On a trip through California last month, we visited Alan Feld, the owner of Sportsmobile West (there are two other divisions as well), in his factory in Fresno, to see the entire process of building the vehicles, from stock van to completed Sportsmobile.

Once the minimal factory interior is removed from the van, the vast rectangular box is essentially a blank canvas, open to a number of semi-stock interiors or nearly any custom configuration a customer can dream up.  If you want to go beyond the basics of stove, fridge, sink, bed, and toilet, you can add flat-screen TVs, captain’s chairs, furnaces and AC units, a shower—the list goes on. The roof can be permanent full-height or a retractable “penthouse.” Everything from counters to plumbing is of first-rate quality.

I enjoyed looking at the well-thought-out interiors, but it was the four-wheel-drive conversion process that most interested me. I’ve seen them done poorly and seen them done well, but rarely have I seen one done as well as here. So seamless is the installation that, looking at a half-finished chassis on a rack, it was impossible to tell where the Ford factory parts left off and the Sportsmobile parts took over—except that the latter were arguably stronger.

The heavy-duty front axle, springs, and transfer case are all made in California. Furthermore, Alan has been on a mission to source as many components as possible from the U.S. and even his own state. He uses a stout, all-gear Atlas II transfer case (made in Paso Robles, CA), an equally stout Dynatrac Pro Roc 60 axle assembly, and, as of quite recently, leaf springs manufactured right there in Fresno. The extended-range fuel tanks are also manufactured in California.

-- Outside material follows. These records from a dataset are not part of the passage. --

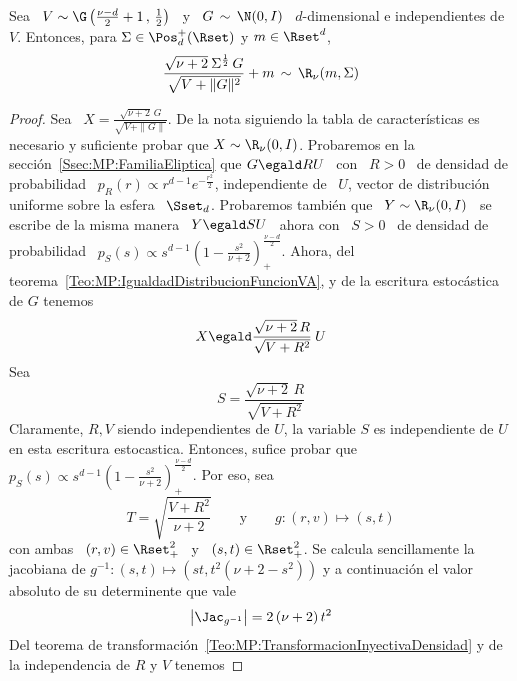 %
\begin{lema}\label{Lem:MP:StudentRGamma}
%
  Sea \ $V \sim \G\left( \frac{\nu-d}{2}+1 \,  , \, \frac12 \right)$ \ y \ $G \,
  \sim \,  \N(0,I)$ \  $d$-dimensional e independientes  de $V$.  Entonces, para
  $\Sigma \in \Pos_d^+(\Rset)$ y $m \in \Rset^d$,
  \[
  \frac{\sqrt{\nu+2} \:  \Sigma^{\frac12} \, G}{\sqrt{V  + \|G\|^2}} + m \,  \sim \,
  \R_\nu( m , \Sigma )
  \]
\end{lema}
\begin{proof}
  Sea \ $X = \frac{\sqrt{\nu+2} \,  G}{\sqrt{V + \|G\|}}$.  De la nota siguiendo
  la tabla  de caracter\'isticas  es necesario y  suficiente probar que  $X \sim
  \R_\nu(0,I)$.  Probaremos en la secci\'on~\ref{Ssec:MP:FamiliaEliptica} que $G
  \egald R U$  \ con \ $R >  0$ \ de densidad de probabilidad  \ $p_R(r) \propto
  r^{d-1} e^{-\frac{r^2}{2}}$, independiente de  \ $U$, vector de distribuci\'on
  uniforme  sobre la esfera  \ $\Sset_d$.   Probaremos tambi\'en  que \  $Y \sim
  \R_\nu(0,I)$ \ se escribe de la misma manera \ $Y \egald S U$ \ ahora con \ $S
  >  0$ \  de densidad  de probabilidad  \ $p_S(s)  \propto s^{d-1}  \left(  1 -
    \frac{s^2}{\nu+2}       \right)_+^{\frac{\nu-d}{2}}$.        Ahora,      del
  teorema~\ref{Teo:MP:IgualdadDistribucionFuncionVA},   y    de   la   escritura
  estoc\'astica de $G$ tenemos
  \[
  X \egald \frac{\sqrt{\nu+2} \, R}{\sqrt{V + R^2}} \: U
  \]
  Sea
  \[
  S = \frac{\sqrt{\nu+2} \, R}{\sqrt{V + R^2}}
  \]
  Claramente,  $R,  V$  siendo  independientes   de  $U$,  la  variable  $S$  es
  independiente de  $U$ en esta  escritura estocastica. Entonces,  sufice probar
  que    $p_S(s)    \propto     s^{d-1}    \left(    1    -    \frac{s^2}{\nu+2}
  \right)_+^{\frac{\nu-d}{2}}$. Por eso, sea
  \[
  T = \sqrt{\frac{V+R^2}{\nu+2}} \qquad \mbox{y} \qquad g: (r,v) \mapsto (s,t)
  \]
  con ambas  \ $(r,v) \in  \Rset_+^2$ \ y  \ $(s,t) \in \Rset_+^2$.   Se calcula
  sencillamente  la  jacobiana  de $g^{-1}:  (s,t)  \mapsto  \left(  s t  ,  t^2
    (\nu+2-s^2) \right)$ y a continuaci\'on el valor absoluto de su determinente
  que vale
  \[
  \left| \Jac_{g^{-1}} \right| = 2 \, (\nu+2) \, t^2
  \]
  Del teorema de transformaci\'on~\ref{Teo:MP:TransformacionInyectivaDensidad} y
  de la independencia de $R$ y $V$ tenemos

\end{proof}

The result is a comfortable and surprisingly capable machine—at the 2011 Overland Expo, even the veteran Camel Trophy team members who ran the Land-Rover-sponsored demonstration course were surprised at the Sportsmobile’s tolerance for side-slope angles. And it’s well-built enough that the company provides a 50,000-mile warranty. 

Mercedes Sprinter van camperSprinter with bike bay in rear, camper in front.I should note that Alan is also using the Mercedes Benz Sprinter van as a base for some beautiful camper conversions. Although the four-wheel-drive version of the Sprinter is not (yet) available in the U.S., we do at least get the brilliant BlueTEC V6 turbodiesel, which is capable of 20-plus mpg on the highway. One completely self-contained unit I spent some time in was stickered around $75,000—a bargain considering the combination of Mercedes and Sportsmobile quality, and more so when compared with some far more expensive but troublesome “conversions” I’ve seen. It got me dreaming of that loop up through the Maritime Provinces we’ve always wanted to do. I’m beginning to think a “conversion van” might fit right into place between our Land Cruisers. 

Just to be sure: Despite lurking behind stacks of parts and peeking through closed doors at Alan’s factory, nowhere could I find a hidden stash of smoked bubble windows or shag carpet.